This was a nice little surprise today - a promo of new single from the North Carolinian turned Somerset resident Cary Grace. Her last album, a live set from the 2016 Kozfest, The Uffclume Variations, I've had here for some time and meant to include in an earlier review, but things have continued to be a bit constrained on the blogging front. I will get to it, Cary, honest! But then with this two-track release, set for 5th May on digital download, it provided the perfect starting point for an entry focusing on singles...
So this is 'Without a Trace', b/w 'Star Fire', and I think it's download only, available from Bandcamp via her website, or from iTunes and other digital retailers.
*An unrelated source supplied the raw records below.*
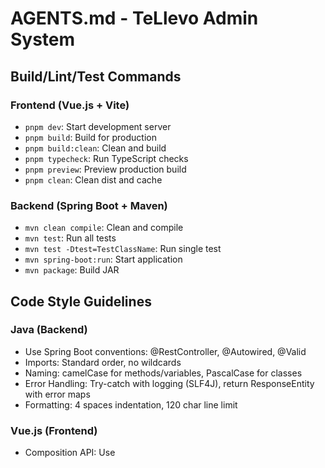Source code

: # AGENTS.md - TeLlevo Admin System

## Build/Lint/Test Commands

### Frontend (Vue.js + Vite)
- `pnpm dev`: Start development server
- `pnpm build`: Build for production
- `pnpm build:clean`: Clean and build
- `pnpm typecheck`: Run TypeScript checks
- `pnpm preview`: Preview production build
- `pnpm clean`: Clean dist and cache

### Backend (Spring Boot + Maven)
- `mvn clean compile`: Clean and compile
- `mvn test`: Run all tests
- `mvn test -Dtest=TestClassName`: Run single test
- `mvn spring-boot:run`: Start application
- `mvn package`: Build JAR

## Code Style Guidelines

### Java (Backend)
- Use Spring Boot conventions: @RestController, @Autowired, @Valid
- Imports: Standard order, no wildcards
- Naming: camelCase for methods/variables, PascalCase for classes
- Error Handling: Try-catch with logging (SLF4J), return ResponseEntity with error maps
- Formatting: 4 spaces indentation, 120 char line limit

### Vue.js (Frontend)
- Composition API: Use <script setup>, ref() for reactivity
- Imports: ES6 modules, relative paths for local files
- Naming: camelCase for variables/functions, PascalCase for components
- Styling: Tailwind CSS classes, scoped styles
- Error Handling: Try-catch in async functions, user-friendly messages

## Memory Rules
See .github/copilot-instructions.md for LLM context, business rules, and Byterover tool workflows. Always reference README.md for system architecture and use Byterover tools for knowledge management.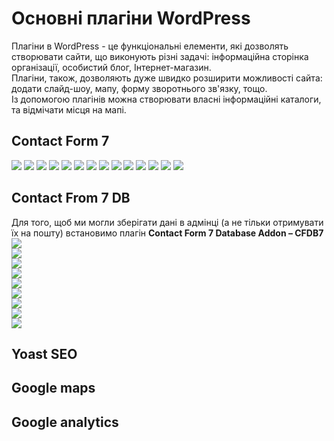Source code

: # Основні плагіни WordPress
Плагіни в WordPress - це функціональні елементи, які дозволять створювати сайти, що виконують різні задачі: інформаційна сторінка організації, особистий блог, Інтернет-магазин.  
Плагіни, також, дозволяють дуже швидко розширити можливості сайта: додати слайд-шоу, мапу, форму зворотнього зв'язку, тощо.  
Із допомогою плагінів можна створювати власні інформаційні каталоги, та відмічати місця на мапі.

## Contact Form 7  
<img src = "img/plugin01.jpg">  
<img src = "img/plugin02.jpg">  
<img src = "img/plugin03.jpg">  
<img src = "img/plugin04.jpg">  
<img src = "img/plugin05.jpg">  
<img src = "img/plugin06.jpg">  
<img src = "img/plugin07.jpg">  
<img src = "img/plugin08.jpg">  
<img src = "img/plugin09.jpg">  
<img src = "img/plugin10.jpg">  
<img src = "img/plugin11.jpg">  
<img src = "img/plugin12.jpg">  
<img src = "img/plugin13.jpg">  
<img src = "img/plugin14.jpg">  

## Contact From 7 DB  

Для того, щоб ми могли зберігати дані в адмінці (а не тільки отримувати їх на пошту) встановимо плагін **Contact Form 7 Database Addon – CFDB7**  
<img src = "img/plugin15.jpg">  
<img src = "img/plugin16.jpg">  
<img src = "img/plugin17.jpg">  
<img src = "img/plugin18.jpg">  
<img src = "img/plugin19.jpg">  
<img src = "img/plugin20.jpg">  
<img src = "img/plugin21.jpg">  
<img src = "img/plugin22.jpg">  
<img src = "img/plugin23.jpg">  


## Yoast SEO

## Google maps

## Google analytics

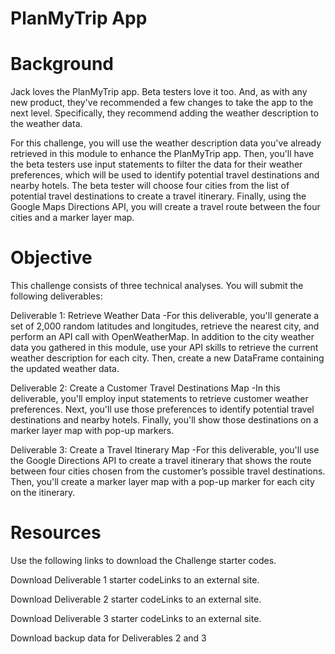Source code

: # PlanMyTrip App 

# Background
Jack loves the PlanMyTrip app. Beta testers love it too. And, as with any new product, they've recommended a few changes to take the app to the next level. Specifically, they recommend adding the weather description to the weather data.

For this challenge, you will use the weather description data you've already retrieved in this module to enhance the PlanMyTrip app. Then, you'll have the beta testers use input statements to filter the data for their weather preferences, which will be used to identify potential travel destinations and nearby hotels. The beta tester will choose four cities from the list of potential travel destinations to create a travel itinerary. Finally, using the Google Maps Directions API, you will create a travel route between the four cities and a marker layer map.

# Objective
This challenge consists of three technical analyses. You will submit the following deliverables:

Deliverable 1: Retrieve Weather Data -For this deliverable, you'll generate a set of 2,000 random latitudes and longitudes, retrieve the nearest city, and perform an API call with OpenWeatherMap. In addition to the city weather data you gathered in this module, use your API skills to retrieve the current weather description for each city. Then, create a new DataFrame containing the updated weather data.

Deliverable 2: Create a Customer Travel Destinations Map -In this deliverable, you'll employ input statements to retrieve customer weather preferences. Next, you'll use those preferences to identify potential travel destinations and nearby hotels. Finally, you'll show those destinations on a marker layer map with pop-up markers.

Deliverable 3: Create a Travel Itinerary Map -For this deliverable, you'll use the Google Directions API to create a travel itinerary that shows the route between four cities chosen from the customer’s possible travel destinations. Then, you'll create a marker layer map with a pop-up marker for each city on the itinerary.

# Resources
Use the following links to download the Challenge starter codes.

Download Deliverable 1 starter codeLinks to an external site.

Download Deliverable 2 starter codeLinks to an external site.

Download Deliverable 3 starter codeLinks to an external site.

Download backup data for Deliverables 2 and 3

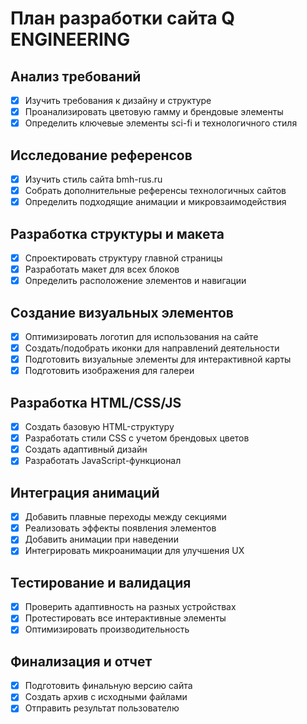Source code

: # План разработки сайта Q ENGINEERING

## Анализ требований
- [x] Изучить требования к дизайну и структуре
- [x] Проанализировать цветовую гамму и брендовые элементы
- [x] Определить ключевые элементы sci-fi и технологичного стиля

## Исследование референсов
- [x] Изучить стиль сайта bmh-rus.ru
- [x] Собрать дополнительные референсы технологичных сайтов
- [x] Определить подходящие анимации и микровзаимодействия

## Разработка структуры и макета
- [x] Спроектировать структуру главной страницы
- [x] Разработать макет для всех блоков
- [x] Определить расположение элементов и навигации

## Создание визуальных элементов
- [x] Оптимизировать логотип для использования на сайте
- [x] Создать/подобрать иконки для направлений деятельности
- [x] Подготовить визуальные элементы для интерактивной карты
- [x] Подготовить изображения для галереи

## Разработка HTML/CSS/JS
- [x] Создать базовую HTML-структуру
- [x] Разработать стили CSS с учетом брендовых цветов
- [x] Создать адаптивный дизайн
- [x] Разработать JavaScript-функционал

## Интеграция анимаций
- [x] Добавить плавные переходы между секциями
- [x] Реализовать эффекты появления элементов
- [x] Добавить анимации при наведении
- [x] Интегрировать микроанимации для улучшения UX

## Тестирование и валидация
- [x] Проверить адаптивность на разных устройствах
- [x] Протестировать все интерактивные элементы
- [x] Оптимизировать производительность

## Финализация и отчет
- [x] Подготовить финальную версию сайта
- [x] Создать архив с исходными файлами
- [x] Отправить результат пользователю
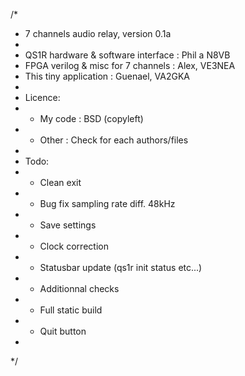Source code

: /*
 * 7 channels audio relay, version 0.1a
 *
 * QS1R hardware & software interface : Phil a N8VB
 * FPGA verilog & misc for 7 channels : Alex, VE3NEA
 * This tiny application : Guenael, VA2GKA
 *
 * Licence:
 *  - My code : BSD (copyleft)
 *  - Other : Check for each authors/files
 *
 * Todo:
 * - Clean exit
 * - Bug fix sampling rate diff. 48kHz
 * - Save settings
 * - Clock correction
 * - Statusbar update (qs1r init status etc...)
 * - Additionnal checks
 * - Full static build
 * - Quit button
 *
 */

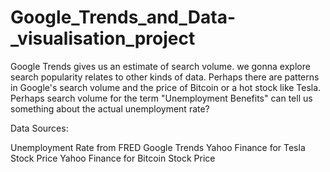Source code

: # Google_Trends_and_Data-_visualisation_project
Google Trends gives us an estimate of search volume. we gonna explore search popularity relates to other kinds of data. Perhaps there are patterns in Google's search volume and the price of Bitcoin or a hot stock like Tesla. Perhaps search volume for the term "Unemployment Benefits" can tell us something about the actual unemployment rate?

Data Sources:

Unemployment Rate from FRED
Google Trends
Yahoo Finance for Tesla Stock Price
Yahoo Finance for Bitcoin Stock Price
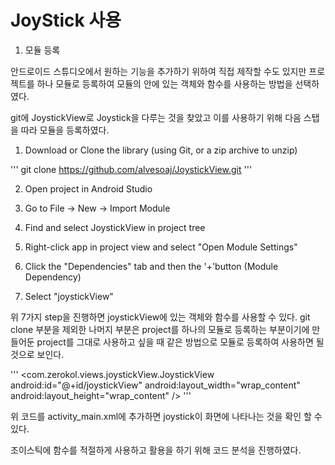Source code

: # JoyStick 사용

1. 모듈 등록

안드로이드 스튜디오에서 원하는 기능을 추가하기 위하여 직접 제작할 수도 있지만 프로젝트를 하나 모듈로 등록하여 모듈의 안에 있는 객체와 함수를 사용하는 방법을 선택하였다.


git에 JoystickView로 Joystick을 다루는 것을 찾았고 이를 사용하기 위해 다음 스탭을 따라 모듈을 등록하였다.

1. Download or Clone the library (using Git, or a zip archive to unzip)

'''
git clone https://github.com/alvesoaj/JoystickView.git
'''

2. Open project in Android Studio

3. Go to File -> New -> Import Module

4. Find and select JoystickView in project tree

5. Right-click app in project view and select "Open Module Settings"

6. Click the "Dependencies" tab and then the '+'button (Module Dependency)

7. Select "joystickView"

위 7가지 step을 진행하면 joystickView에 있는 객체와 함수를 사용할 수 있다. 
git clone 부분을 제외한 나머지 부분은 project를 하나의 모듈로 등록하는 부분이기에 만들어둔 project를 그대로 사용하고 싶을 때 같은 방법으로 모듈로 등록하여 사용하면 될 것으로 보인다.


'''
<com.zerokol.views.joystickView.JoystickView
        android:id="@+id/joystickView"
        android:layout_width="wrap_content"
        android:layout_height="wrap_content" />
'''

위 코드를 activity_main.xml에 추가하면 joystick이 화면에 나타나는 것을 확인 할 수 있다.

조이스틱에 함수를 적절하게 사용하고 활용을 하기 위해 코드 분석을 진행하였다.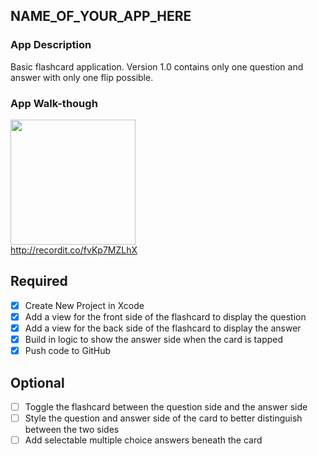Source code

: ## NAME_OF_YOUR_APP_HERE

### App Description
Basic flashcard application. Version 1.0 contains only one question and answer with only one flip possible.

### App Walk-though

<img src="http://recordit.co/fvKp7MZLhX" width=200><br>http://recordit.co/fvKp7MZLhX<br>

## Required
- [x] Create New Project in Xcode
- [x] Add a view for the front side of the flashcard to display the question
- [x] Add a view for the back side of the flashcard to display the answer
- [x] Build in logic to show the answer side when the card is tapped
- [x] Push code to GitHub
## Optional
- [ ] Toggle the flashcard between the question side and the answer side
- [ ] Style the question and answer side of the card to better distinguish between the two sides
- [ ] Add selectable multiple choice answers beneath the card
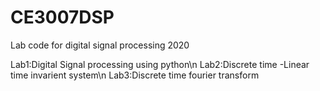 # CE3007DSP
Lab code for digital signal processing 2020

Lab1:Digital Signal processing using python\n
Lab2:Discrete time -Linear time invarient system\n
Lab3:Discrete time fourier transform
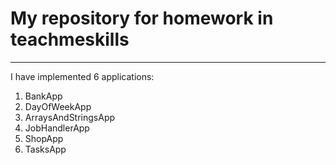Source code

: # My repository for homework in teachmeskills
***
I have implemented 6 applications:
1. BankApp
2. DayOfWeekApp
3. ArraysAndStringsApp
4. JobHandlerApp
5. ShopApp
6. TasksApp
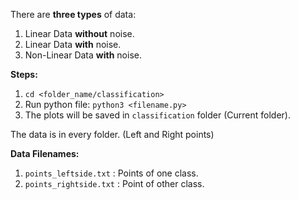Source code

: There are **three types** of data:

1. Linear Data **without** noise.
2. Linear Data **with** noise.
3. Non-Linear Data **with** noise.

**Steps:**

1. `cd <folder_name/classification>`
2. Run python file: `python3 <filename.py>`
3. The plots will be saved in `classification` folder (Current folder).

The data is in every folder. (Left and Right points)

**Data Filenames:**

1. `points_leftside.txt` : Points of one class.
2. `points_rightside.txt` : Point of other class.


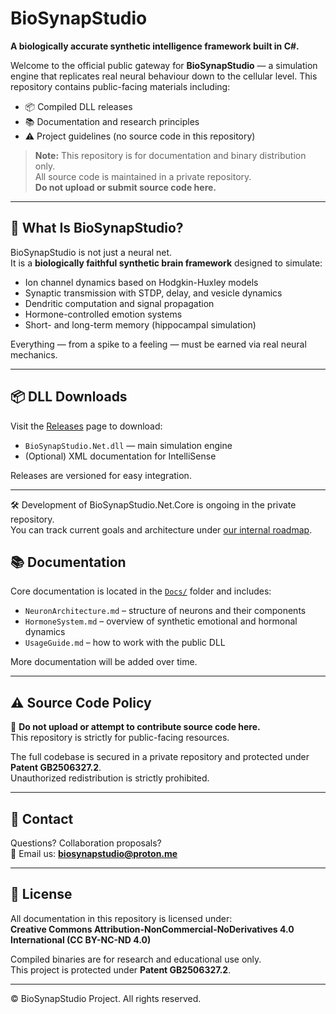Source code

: # BioSynapStudio

**A biologically accurate synthetic intelligence framework built in C#.**

Welcome to the official public gateway for **BioSynapStudio** — a simulation engine that replicates real neural behaviour down to the cellular level. This repository contains public-facing materials including:

- 📦 Compiled DLL releases
- 📚 Documentation and research principles
- ⚠️ Project guidelines (no source code in this repository)

> **Note:** This repository is for documentation and binary distribution only.  
> All source code is maintained in a private repository.  
> **Do not upload or submit source code here.**

---

## 🧠 What Is BioSynapStudio?

BioSynapStudio is not just a neural net.  
It is a **biologically faithful synthetic brain framework** designed to simulate:

- Ion channel dynamics based on Hodgkin-Huxley models  
- Synaptic transmission with STDP, delay, and vesicle dynamics  
- Dendritic computation and signal propagation  
- Hormone-controlled emotion systems  
- Short- and long-term memory (hippocampal simulation)

Everything — from a spike to a feeling — must be earned via real neural mechanics.

---

## 📦 DLL Downloads

Visit the [Releases](https://github.com/Overdrive77/BioSynapStudio-Public/releases) page to download:

- `BioSynapStudio.Net.dll` — main simulation engine  
- (Optional) XML documentation for IntelliSense

Releases are versioned for easy integration.

---

🛠 Development of BioSynapStudio.Net.Core is ongoing in the private repository.  
You can track current goals and architecture under [our internal roadmap](https://github.com/users/Overdrive77/projects/3/views/1?pane=issue&itemId=111143138).

## 📚 Documentation

Core documentation is located in the [`Docs/`](./Docs/) folder and includes:

- `NeuronArchitecture.md` – structure of neurons and their components
- `HormoneSystem.md` – overview of synthetic emotional and hormonal dynamics
- `UsageGuide.md` – how to work with the public DLL

More documentation will be added over time.

---

## ⚠️ Source Code Policy

🚫 **Do not upload or attempt to contribute source code here.**  
This repository is strictly for public-facing resources.

The full codebase is secured in a private repository and protected under **Patent GB2506327.2**.  
Unauthorized redistribution is strictly prohibited.

---

## 📧 Contact

Questions? Collaboration proposals?  
📩 Email us: **biosynapstudio@proton.me**

---

## 📜 License

All documentation in this repository is licensed under:  
**Creative Commons Attribution-NonCommercial-NoDerivatives 4.0 International (CC BY-NC-ND 4.0)**

Compiled binaries are for research and educational use only.  
This project is protected under **Patent GB2506327.2**.

---

© BioSynapStudio Project. All rights reserved.
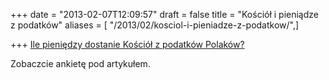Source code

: +++
date = "2013-02-07T12:09:57"
draft = false
title = "Kościół i pieniądze z podatków"
aliases = [ "/2013/02/kosciol-i-pieniadze-z-podatkow/",]

+++
[Ile pieniędzy dostanie Kościół z podatków
Polaków?](http://wyborcza.pl/wyborcza/1,105226,13359642,Ile_pieniedzy_dostanie_Kosciol_z_podatkow_Polakow_.html)

Zobaczcie ankietę pod artykułem.

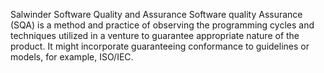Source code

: Salwinder 
Software Quality and Assurance
Software quality Assurance (SQA) is a method and practice of observing the programming cycles and techniques utilized in a venture to guarantee appropriate nature of the product. It might incorporate guaranteeing conformance to guidelines or models, for example, ISO/IEC.
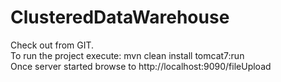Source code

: # ClusteredDataWarehouse

Check out from GIT.<br />
To run the project execute: mvn clean install tomcat7:run<br />
Once server started browse to http://localhost:9090/fileUpload 
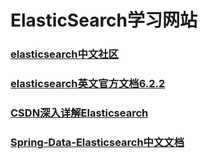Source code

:# ElasticSearch学习网站
### [elasticsearch中文社区](https://elasticsearch.cn)
### [elasticsearch英文官方文档6.2.2](https://www.elastic.co/guide/en/elasticsearch/reference/current/index.html)
### [CSDN深入详解Elasticsearch](https://blog.csdn.net/column/details/deep-elasticsearch.html)
### [Spring-Data-Elasticsearch中文文档](https://legacy.gitbook.com/book/giraffe0813/spring-data-elasticsearch/details)



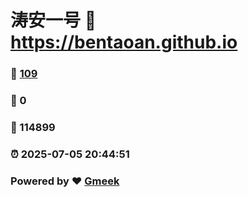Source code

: # 涛安一号 :link: https://bentaoan.github.io 
### :page_facing_up: [109](https://bentaoan.github.io/tag.html) 
### :speech_balloon: 0 
### :hibiscus: 114899 
### :alarm_clock: 2025-07-05 20:44:51 
### Powered by :heart: [Gmeek](https://github.com/Meekdai/Gmeek)
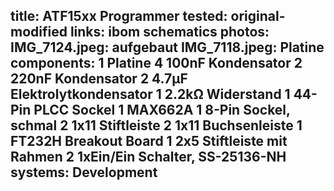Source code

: title: ATF15xx Programmer
tested: original-modified
links:
    ibom
    schematics
photos:
    IMG_7124.jpeg: aufgebaut
    IMG_7118.jpeg: Platine
components:
    1 Platine
    4 100nF Kondensator
    2 220nF Kondensator
    2 4.7µF Elektrolytkondensator
    1 2.2kΩ Widerstand
    1 44-Pin PLCC Sockel
    1 MAX662A
    1 8-Pin Sockel, schmal
    2 1x11 Stiftleiste
    2 1x11 Buchsenleiste
    1 FT232H Breakout Board
    1 2x5 Stiftleiste mit Rahmen
    2 1xEin/Ein Schalter, SS-25136-NH
systems:
    Development
---
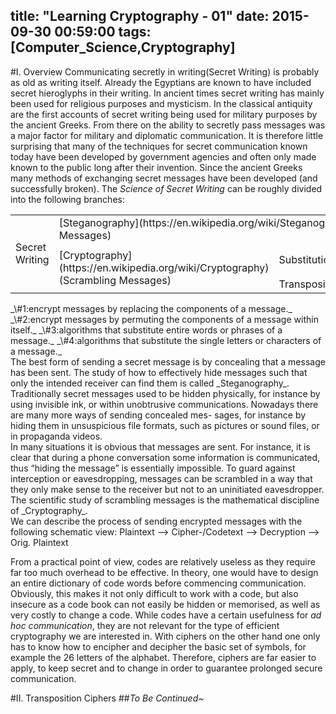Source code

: title: "Learning Cryptography - 01"
date: 2015-09-30 00:59:00
tags: [Computer_Science,Cryptography]
---
#I. Overview
Communicating secretly in writing(Secret Writing) is probably as old as writing itself. Already the Egyptians are known to have included secret hieroglyphs in their writing. In ancient times secret writing has mainly been used for religious purposes and mysticism. In the classical antiquity are the first accounts of secret writing being used for military purposes by the ancient Greeks. From there on the ability to secretly pass messages was a major factor for military and diplomatic communication. It is therefore little surprising that many of the techniques for secret communication known today have been developed by government agencies and often only made known to the public long after their invention. Since the ancient Greeks many methods of exchanging secret messages have been developed (and successfully broken).
The _Science of Secret Writing_ can be roughly divided into the following branches:
<table><tr><td rowspan="4">Secret Writing</td><td colspan="3"><span class="hint" id="Steganography">[Steganography](https://en.wikipedia.org/wiki/Steganography)</span>(Hiding Messages)</td></tr><tr><td rowspan="3"><span class="hint" id="Cryptography">[Cryptography](https://en.wikipedia.org/wiki/Cryptography)</span>(Scrambling Messages)</td><td rowspan="2">Substitution_#1_</td><td>Code_#3_</td></tr><tr><td>Cipher_#4_</td></tr><tr><td colspan="2">Transposition_#2_</td></tr></table>
_\#1:encrypt messages by replacing the components of a message._
_\#2:encrypt messages by permuting the components of a message within itself._
_\#3:algorithms that substitute entire words or phrases of a message._
_\#4:algorithms that substitute the single letters or characters of a message._
<div class="toHint" target="Steganography">The best form of sending a secret message is by concealing that a message has been sent. The study of how to effectively hide messages such that only the intended receiver can find them is called _Steganography_. Traditionally secret messages used to be hidden physically, for instance by using invisible ink, or within unobtrusive communications. Nowadays there are many more ways of sending concealed mes- sages, for instance by hiding them in unsuspicious file formats, such as pictures or sound files, or in propaganda videos. </div>
<div class="toHint" target="Cryptography">In many situations it is obvious that messages are sent. For instance, it is clear that during a phone conversation some information is communicated, thus “hiding the message” is essentially impossible. To guard against interception or eavesdropping, messages can be scrambled in a way that they only make sense to the receiver but not to an uninitiated eavesdropper. The scientific study of scrambling messages is the mathematical discipline of _Cryptography_.</div>
We can describe the process of sending encrypted messages with the following schematic view:
Plaintext ——> Cipher-/Codetext ——> Decryption ——> Orig. Plaintext

From a practical point of view, codes are relatively useless as they require far too much overhead to be effective. In theory, one would have to design an entire dictionary of code words before commencing communication. Obviously, this makes it not only difficult to work with a code, but also insecure as a code book can not easily be hidden or memorised, as well as very costly to change a code. While codes have a certain usefulness for _ad hoc communication_, they are not relevant for the type of efficient cryptography we are interested in.
With ciphers on the other hand one only has to know how to encipher and decipher the basic set of symbols, for example the 26 letters of the alphabet. Therefore, ciphers are far easier to apply, to keep secret and to change in order to guarantee prolonged secure communication.

#II. Transposition Ciphers
##_To Be Continued~_




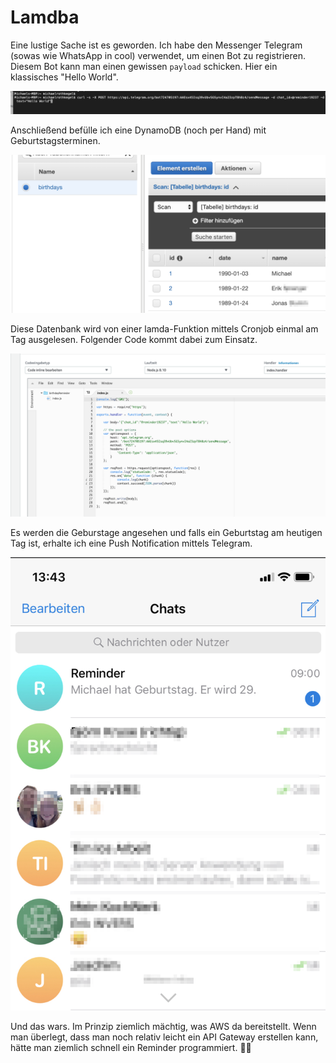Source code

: # Lamdba

Eine lustige Sache ist es geworden. Ich habe den Messenger Telegram (sowas wie WhatsApp in cool) verwendet, um einen Bot zu registrieren. Diesem Bot kann man einen gewissen `payload` schicken.  Hier ein klassisches "Hello World".

![Telegram](images/telegrambot.png "Telegram")

Anschließend befülle ich eine DynamoDB (noch per Hand) mit Geburtstagsterminen. 

![DynamoDB](images/dynamodb.png "DynamoDB")

Diese Datenbank wird von einer lamda-Funktion mittels Cronjob einmal am Tag ausgelesen. Folgender Code kommt dabei zum Einsatz.

![lambda](images/lambda.png "lambda")

Es werden die Geburstage angesehen und falls ein Geburtstag am heutigen Tag ist, erhalte ich eine Push Notification mittels Telegram. 

![Reminder](images/reminder.png "Reminder")

Und das wars. Im Prinzip ziemlich mächtig, was AWS da bereitstellt. Wenn man überlegt, dass man noch relativ leicht ein API Gateway erstellen kann, hätte man ziemlich schnell ein Reminder programmiert. 👨‍💻
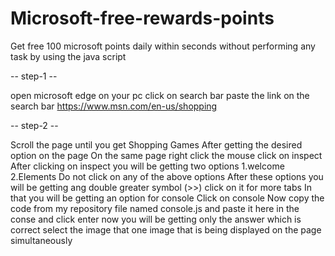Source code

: # Microsoft-free-rewards-points
Get free 100 microsoft points daily within seconds without performing any task by using the java script

-- step-1 --

open microsoft edge on your pc
click on search bar
paste the link on the search bar
https://www.msn.com/en-us/shopping

-- step-2 --

Scroll the page until you get Shopping Games
After getting the desired option on the page
On the same page right click the mouse
click on inspect
After clicking on inspect you will be getting two options
1.welcome
2.Elements
Do not click on any of the above options
After these options you will be getting ang double greater symbol (>>) click on it for more tabs
In that you will be getting an option for console
Click on console
Now copy the code from my repository file named console.js and paste it here in the conse and click enter
now you will be getting only the answer which is correct select the image that one image that is being displayed on the page simultaneously

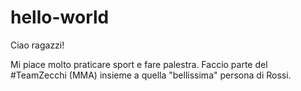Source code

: # hello-world

Ciao ragazzi!

Mi piace molto praticare sport e fare palestra.
Faccio parte del #TeamZecchi (MMA) insieme a quella "bellissima" persona di Rossi.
Cary works her magic across multiple genres, with last year's live release being experimental and improvisational, aided and abetted by her band, and with special guest appearances from Steffi Sharpstrings and Graham Clark. This new studio record sees her back in a more traditional song structure. 'Without a Trace' is a lusciously delivered love song with a beautiful ruminative tune, 'Star Fire' an immediately delighting and uptempo piece, think of Renaissance with spacey lyrics. Lovely tracks... play them again and again - just as I have this afternoon.
So, between the release of The Uffculme Variations and this single, I most recently heard Cary on The Honey Pot's album, Ascending Scales, where she's involved in a terrific vocal dueling with the band's Crystal Jacqueline on a cover of 'The Witch'. Ah, see what I'm doing here, making a link from one to the next... you'd almost think I know what I'm doing... Jacqui has her own new double album due in June on Mega Dodo, Await The Queen, which I'm covering for Record Collector, but it fits in to mention that while not it's a single, as far as I know, there's just been released the first associated video, for 'Akhbar', filmed in Fez, Morocco and full of, as the advert used to, eastern promise. Exotic, sensuous, and beguiling, this is a delicious appetizer for what I'm sure is going to be a wonderful LP.
Staying with Mega Dodo then - these linking bits are running and running today - let's mention one of their latest signings, Green Seagull, and their single 'Scarlet', b/w 'They Just Don't Know'. This is a quartet formed out of a duo, when Sarah Gonputh (keyboards) and drummer Carlos Redondo hooked up with founders Paul Nelson, of New Electric Ride, and Paul Milne (Hidden Masters, Magnetic Mind) to work up some of the two Pauls' songs. The resulting busy jangles of their 60s-fused psychedelia are bound for a full album later in the year, but these two tracks are a great calling card, frantic and urgent, full of colourful life and absolutely uplifting. Listen, I tore myself away from the Cary Grace to get this one into the CD player for a few spins, so it has to be good.
You can pre-order the Crystal Jacqueline album here, while the Green Seagull single is here. Of course, where Mega Dodo is the boutique label for psych bands and their own songs, their friends, the Fruits de Mer label is the psych label of choice for cover versions. (Yes, yes, I know... these links are getting more tenuous as I go along). I'm covering their new Astralasia album, Oceania, in the latest Record Collector, actually not a cover versions thing and already sold-out on the FdM website, but here's a split 7" release that is still in their shop, which features Sendelica and Superfjord paying tribute to Frank Zappa: 'Peaches En Regalia' (Superfjord) and 'Don't Eat the Yellow Snow' (Sendelica).
OK, here comes the writings of a musical heretic. I know next to nothing about Zappa and have rarely listened to any of his work. I, then, come to these two tracks almost completely cold, not hearing them as covers but in and of their own right. Superfjord's Jussi Ristikaarto talks about wanting to preserve the 'bubbly and energetic' nature of 'Peaches En Regalia' and notes how the Zappa version has a soundtrack quality that they'd wanted to preserve in their interpretation, which sort of does my reviewer job for me, because their cut has the vibe of a funky and freaky 60s pop culture film, probably set in swinging Soho, all flowery shirts and flares, and people conversing in groovy metaphors... photographers and models, pop stars and groupies and not much plot but lots of running around London town, visiting little clubs that look like they've been set-up in someone's front room. Makes me smile!
Superfjord are, then, doing the light touch on their side; flip it over and immediately there is a different texture, with Sendelica - and guest vocalist Karen Langley - opening 'Don't Eat the Yellow Snow' with a sinister, forbidding entry into what becomes a heavy riffing, heavy saxophone, dense drumming, number, all grain and fuzz and wailing underneath a declaiming vocal, purposefully stomping one step at a time through the tune and out of the other end. Two sides, two very different takes.